`No idea what the bairns will get for tea'
Thursday 15 October 1998
Maybe it would be a fish supper or whatever she could find with some careful late shopping: "You have to vary what shops you go to to get the cheap things," she said. Without a car, it meant walking miles with a pushchair. Her children looked well fed and cheerful but Ms Thomson, 33 had no doubt malnutrition was a big problem on the Craigmillar estate, Edinburgh.
Though only a couple of miles from the site for Scotland's first parliament by Holyrood Palace and surrounded by some of the most expensive housing in Scotland, Craigmillar, with its mainly pre-war tenement flats, is a sink of poverty. Steel shutters were being slammed down on the few shops that remained open.
Ms Thomson gets pounds 93 a week income support, including pounds 20 sickness benefit - "I get panic attacks and depression" - and pounds 27 housing benefit. It is not enough, she says, to pay for gas and electricity as well as feeding and clothing baby Chantelle, one, and her two other girls.
Her eldest, Corrina, 12, has reached the age where expensive labels matter in the playground: "She won't wear anything that she thinks will get others taking the mickey."
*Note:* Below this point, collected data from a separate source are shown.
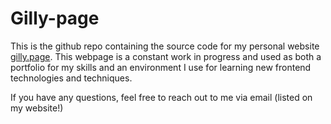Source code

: # Gilly-page

This is the github repo containing the source code for my personal website [gilly.page](https://gilly.page/). This webpage is a constant work in progress and used as both a portfolio for my skills and an environment I use for learning new frontend technologies and techniques.


If you have any questions, feel free to reach out to me via email (listed on my website!)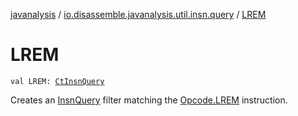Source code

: [javanalysis](../index.md) / [io.disassemble.javanalysis.util.insn.query](index.md) / [LREM](./-l-r-e-m.md)

# LREM

`val LREM: `[`CtInsnQuery`](-ct-insn-query/index.md)

Creates an [InsnQuery](-insn-query/index.md) filter matching the [Opcode.LREM](#) instruction.

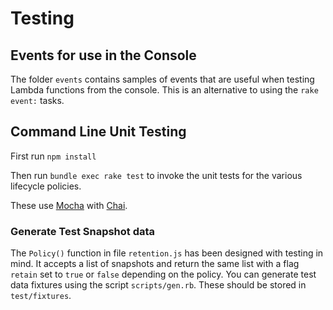 # Testing

## Events for use in the Console

The folder `events` contains samples of events that are useful when testing Lambda
functions from the console. This is an alternative to using the `rake event:` tasks.

## Command Line Unit Testing

First run `npm install`

Then run `bundle exec rake test` to invoke the unit tests for the various lifecycle policies.

These use [Mocha](https://mochajs.org) with [Chai](https://www.chaijs.com).

### Generate Test Snapshot data

The `Policy()` function in file `retention.js` has been designed with testing in mind. It accepts a list of
snapshots and return the same list with a flag `retain` set to `true` or `false` depending
on the policy. You can generate test data fixtures using the script `scripts/gen.rb`.
These should be stored in `test/fixtures`.
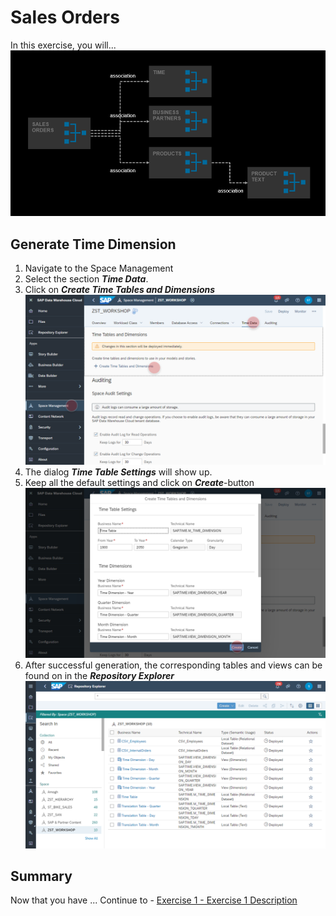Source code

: # Sales Orders

In this exercise, you will...
  <br>![](/exercises/ex3/images/SalesOrders.png)

## Generate Time Dimension
1. Navigate to the Space Management
2. Select the section <b><i>Time Data</i></b>.
3. Click on <b><i>Create Time Tables and Dimensions</i></b>
  <br>![](/exercises/ex3/images/create_time_dimension_01.png)
4. The dialog <b><i>Time Table Settings</i></b> will show up.
5. Keep all the default settings and click on <b><i>Create</i></b>-button
  <br>![](/exercises/ex3/images/create_time_dimension_02.png)
6. After successful generation, the corresponding tables and views can be found on in the <i><b>Repository Explorer</b></i>
  <br>![](/exercises/ex3/images/create_time_dimension_04.png)
## Summary

Now that you have ... 
Continue to - [Exercise 1 - Exercise 1 Description](../ex1/README.md)
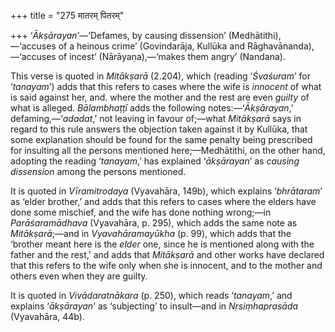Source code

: +++
title = "275 मातरम् पितरम्"

+++
‘*Ākṣārayan*’—‘Defames, by causing dissension’ (Medhātithi),—‘accuses of
a heinous crime’ (Govindarāja, Kullūka and Rāghavānanda),—‘accuses of
incest’ (Nārāyaṇa),—‘makes them angry’ (Nandana).

This verse is quoted in *Mitākṣarā* (2.204), which (reading ‘*Śvaśuram*’
for ‘*tanayam*’) adds that this refers to cases where the wife is
*innocent* of what is said against her, and. where the mother and the
rest are even *guilty* of what is alleged. *Bālambhaṭṭī* adds the
following notes:—‘*Ākṣārayan*,’ defaming,—‘*adadat*,’ not leaving in
favour of;—what *Mitākṣarā* says in regard to this rule answers the
objection taken against it by Kullūka, that some explanation should be
found for the same penalty being prescribed for insulting all the
persons mentioned here;—Medhātithi, on the other hand, adopting the
reading ‘*tanayam*,’ has explained ‘*ākṣārayan*’ as *causing dissension*
among the persons mentioned.

It is quoted in *Vīramitrodaya* (Vyavahāra, 149b), which explains
‘*bhrātaram*’ as ‘elder brother,’ and adds that this refers to cases
where the elders have done some mischief, and the wife has done nothing
wrong;—in *Parāśaramādhava* (Vyavahāra, p. 295), which adds the same
note as *Mitākṣarā*;—and in *Vyavahāramayūkha* (p. 99), which adds that
the ‘brother meant here is the *elder* one, since he is mentioned along
with the father and the rest,’ and adds that *Mitākṣarā* and other works
have declared that this refers to the wife only when she is innocent,
and to the mother and others even when they are guilty.

It is quoted in *Vivādaratnākara* (p. 250), which reads ‘*tanayam*,’ and
explains ‘*ākṣārayan*’ as ‘subjecting’ to insult—and in *Nṛsiṃhaprasāda*
(Vyavahāra, 44b).


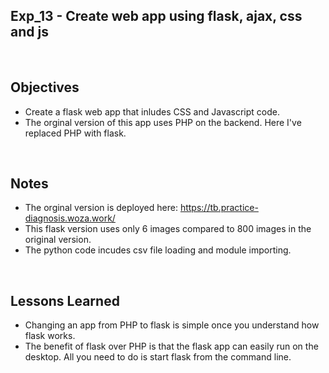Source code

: ## Exp_13 - Create web app using flask, ajax, css and js

<br>

## Objectives

- Create a flask web app that inludes CSS and Javascript code.
- The orginal version of this app uses PHP on the backend. Here I've replaced PHP with flask.

<br>

## Notes

- The orginal version is deployed here: https://tb.practice-diagnosis.woza.work/
- This flask version uses only 6 images compared to 800 images in the original version.
- The python code incudes csv file loading and module importing.

<br>

## Lessons Learned
- Changing an app from PHP to flask is simple once you understand how flask works.
- The benefit of flask over PHP is that the flask app can easily run on the desktop. All you need to do is start flask from the command line.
Harder, though, is when Ms Thomson can only give Corrina and eight-year- old Nicole a packet of crisps or sweets for their "play piece" at school when friends will be having lunch at the chip shop.
"I scrimp and scrape and I have to borrow money by the end of the week just to get me by." Somehow she manages. "There's a lot of bairns go to school without breakfast or without their play piece or anything like that."
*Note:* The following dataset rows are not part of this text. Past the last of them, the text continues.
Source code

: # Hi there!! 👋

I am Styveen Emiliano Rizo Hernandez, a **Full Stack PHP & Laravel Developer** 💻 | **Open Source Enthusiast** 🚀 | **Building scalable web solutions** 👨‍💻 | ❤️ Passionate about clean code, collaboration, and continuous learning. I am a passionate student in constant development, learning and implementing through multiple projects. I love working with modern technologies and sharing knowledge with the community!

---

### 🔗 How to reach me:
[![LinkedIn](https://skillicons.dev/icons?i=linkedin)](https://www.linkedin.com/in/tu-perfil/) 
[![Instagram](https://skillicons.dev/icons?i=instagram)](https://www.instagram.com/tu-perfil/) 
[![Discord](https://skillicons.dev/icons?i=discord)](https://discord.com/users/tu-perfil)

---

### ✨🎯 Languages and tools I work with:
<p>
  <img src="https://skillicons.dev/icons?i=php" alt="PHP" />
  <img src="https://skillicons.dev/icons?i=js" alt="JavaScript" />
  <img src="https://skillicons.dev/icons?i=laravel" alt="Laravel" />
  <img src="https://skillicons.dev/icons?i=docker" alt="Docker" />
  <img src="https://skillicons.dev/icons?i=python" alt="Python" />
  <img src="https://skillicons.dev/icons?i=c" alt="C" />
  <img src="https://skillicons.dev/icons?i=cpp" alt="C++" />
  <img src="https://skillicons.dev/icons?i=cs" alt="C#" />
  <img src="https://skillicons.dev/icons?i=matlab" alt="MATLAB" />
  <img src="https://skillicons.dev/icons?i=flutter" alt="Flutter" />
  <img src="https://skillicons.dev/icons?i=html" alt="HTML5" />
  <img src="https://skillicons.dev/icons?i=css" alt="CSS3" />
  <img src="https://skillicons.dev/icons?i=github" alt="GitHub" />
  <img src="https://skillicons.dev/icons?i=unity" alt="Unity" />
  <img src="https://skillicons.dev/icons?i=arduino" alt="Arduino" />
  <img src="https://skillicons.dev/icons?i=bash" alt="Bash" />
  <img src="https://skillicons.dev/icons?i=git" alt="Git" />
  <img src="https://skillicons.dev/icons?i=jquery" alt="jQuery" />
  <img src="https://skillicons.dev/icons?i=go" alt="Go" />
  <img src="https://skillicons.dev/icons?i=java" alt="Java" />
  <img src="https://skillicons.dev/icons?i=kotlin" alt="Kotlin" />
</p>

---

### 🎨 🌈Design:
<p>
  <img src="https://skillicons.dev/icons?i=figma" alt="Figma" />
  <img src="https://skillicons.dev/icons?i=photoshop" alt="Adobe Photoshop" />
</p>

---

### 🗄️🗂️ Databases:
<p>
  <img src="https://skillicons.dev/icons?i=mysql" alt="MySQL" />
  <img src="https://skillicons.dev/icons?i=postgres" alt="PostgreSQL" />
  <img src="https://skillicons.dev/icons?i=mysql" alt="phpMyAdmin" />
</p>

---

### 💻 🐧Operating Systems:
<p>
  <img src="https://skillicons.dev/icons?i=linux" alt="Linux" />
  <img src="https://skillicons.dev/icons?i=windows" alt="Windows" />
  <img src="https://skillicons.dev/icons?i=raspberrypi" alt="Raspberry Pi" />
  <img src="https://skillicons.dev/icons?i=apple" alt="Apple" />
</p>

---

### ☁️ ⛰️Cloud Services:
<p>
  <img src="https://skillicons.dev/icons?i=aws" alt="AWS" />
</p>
Lisa, 19, is bringing up Declan, 12 weeks, on pounds 70 a week while studying accountancy at a further education college on the opposite side of Edinburgh, a 15-mile round trip by bus. "I don't starve or anything, but it's hard until I have finished my degree," she said with the optimism of a young person determined to break out of the Craigmillar poverty trap.
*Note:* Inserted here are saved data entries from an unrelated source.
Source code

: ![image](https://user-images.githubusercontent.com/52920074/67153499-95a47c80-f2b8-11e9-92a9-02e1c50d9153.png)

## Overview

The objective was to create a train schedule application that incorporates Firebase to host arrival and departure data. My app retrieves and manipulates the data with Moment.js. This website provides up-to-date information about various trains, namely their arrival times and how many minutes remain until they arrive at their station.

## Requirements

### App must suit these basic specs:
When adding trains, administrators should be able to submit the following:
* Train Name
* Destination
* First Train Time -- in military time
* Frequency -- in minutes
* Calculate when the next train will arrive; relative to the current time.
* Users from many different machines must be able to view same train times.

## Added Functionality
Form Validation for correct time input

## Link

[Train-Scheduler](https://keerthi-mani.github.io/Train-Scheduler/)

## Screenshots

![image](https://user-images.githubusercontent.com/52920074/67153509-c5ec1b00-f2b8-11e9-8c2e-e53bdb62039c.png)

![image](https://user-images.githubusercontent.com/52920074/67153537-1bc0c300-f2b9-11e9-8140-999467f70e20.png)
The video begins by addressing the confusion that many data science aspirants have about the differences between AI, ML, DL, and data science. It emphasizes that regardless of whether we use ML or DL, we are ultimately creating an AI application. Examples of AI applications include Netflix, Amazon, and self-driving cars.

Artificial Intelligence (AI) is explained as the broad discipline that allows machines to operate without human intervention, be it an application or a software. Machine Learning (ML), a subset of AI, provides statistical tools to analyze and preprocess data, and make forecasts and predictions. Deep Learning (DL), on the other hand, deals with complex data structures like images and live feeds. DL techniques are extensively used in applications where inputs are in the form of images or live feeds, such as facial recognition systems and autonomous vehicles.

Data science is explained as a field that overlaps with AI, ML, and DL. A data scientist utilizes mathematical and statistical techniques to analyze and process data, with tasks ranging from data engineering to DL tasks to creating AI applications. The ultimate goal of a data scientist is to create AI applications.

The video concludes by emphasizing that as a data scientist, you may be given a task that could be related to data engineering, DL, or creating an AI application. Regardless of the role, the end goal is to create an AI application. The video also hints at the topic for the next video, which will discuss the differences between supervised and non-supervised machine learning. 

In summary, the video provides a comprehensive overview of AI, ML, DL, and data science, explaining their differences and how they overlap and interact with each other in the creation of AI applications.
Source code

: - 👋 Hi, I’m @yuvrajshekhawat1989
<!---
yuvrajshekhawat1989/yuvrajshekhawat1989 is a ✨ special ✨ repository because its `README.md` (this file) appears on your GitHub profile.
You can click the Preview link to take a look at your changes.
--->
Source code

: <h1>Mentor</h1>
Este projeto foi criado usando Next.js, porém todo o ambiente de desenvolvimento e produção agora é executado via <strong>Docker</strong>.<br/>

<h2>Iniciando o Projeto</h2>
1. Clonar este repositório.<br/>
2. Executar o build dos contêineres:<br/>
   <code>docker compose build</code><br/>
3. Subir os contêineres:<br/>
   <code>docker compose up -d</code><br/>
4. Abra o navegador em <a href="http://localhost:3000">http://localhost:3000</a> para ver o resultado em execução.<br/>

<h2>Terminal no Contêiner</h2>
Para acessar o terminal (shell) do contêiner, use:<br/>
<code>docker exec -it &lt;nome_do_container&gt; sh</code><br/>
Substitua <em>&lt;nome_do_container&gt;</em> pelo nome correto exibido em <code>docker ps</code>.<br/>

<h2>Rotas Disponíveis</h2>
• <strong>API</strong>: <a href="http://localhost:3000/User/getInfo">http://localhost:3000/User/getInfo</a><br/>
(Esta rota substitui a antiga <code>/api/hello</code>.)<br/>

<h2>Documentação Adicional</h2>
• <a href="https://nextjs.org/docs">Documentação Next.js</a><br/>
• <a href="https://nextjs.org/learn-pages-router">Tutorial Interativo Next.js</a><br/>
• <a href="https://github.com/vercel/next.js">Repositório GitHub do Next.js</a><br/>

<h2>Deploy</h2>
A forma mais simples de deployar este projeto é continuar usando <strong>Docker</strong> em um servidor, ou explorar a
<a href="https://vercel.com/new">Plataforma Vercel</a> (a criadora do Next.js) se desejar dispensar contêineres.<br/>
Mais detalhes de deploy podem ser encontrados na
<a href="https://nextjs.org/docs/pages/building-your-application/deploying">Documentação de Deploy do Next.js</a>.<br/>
"I get free milk for the wee one but feeding us both is probably going to get more difficult when he gets on to solids." Lisa expected her tea would come from the chippie.
Jacqueline Peddison, pulling down the shutters on the chemist's shop where she works, said malnutrition was common on the estate. Either young mothers had not got enough money or it was going on drugs.
"The school dinner ladies will tell you," she said. "They see the kids who come up for three helpings. It looks greedy, but it's not greedy, it's just they're awfully hungry."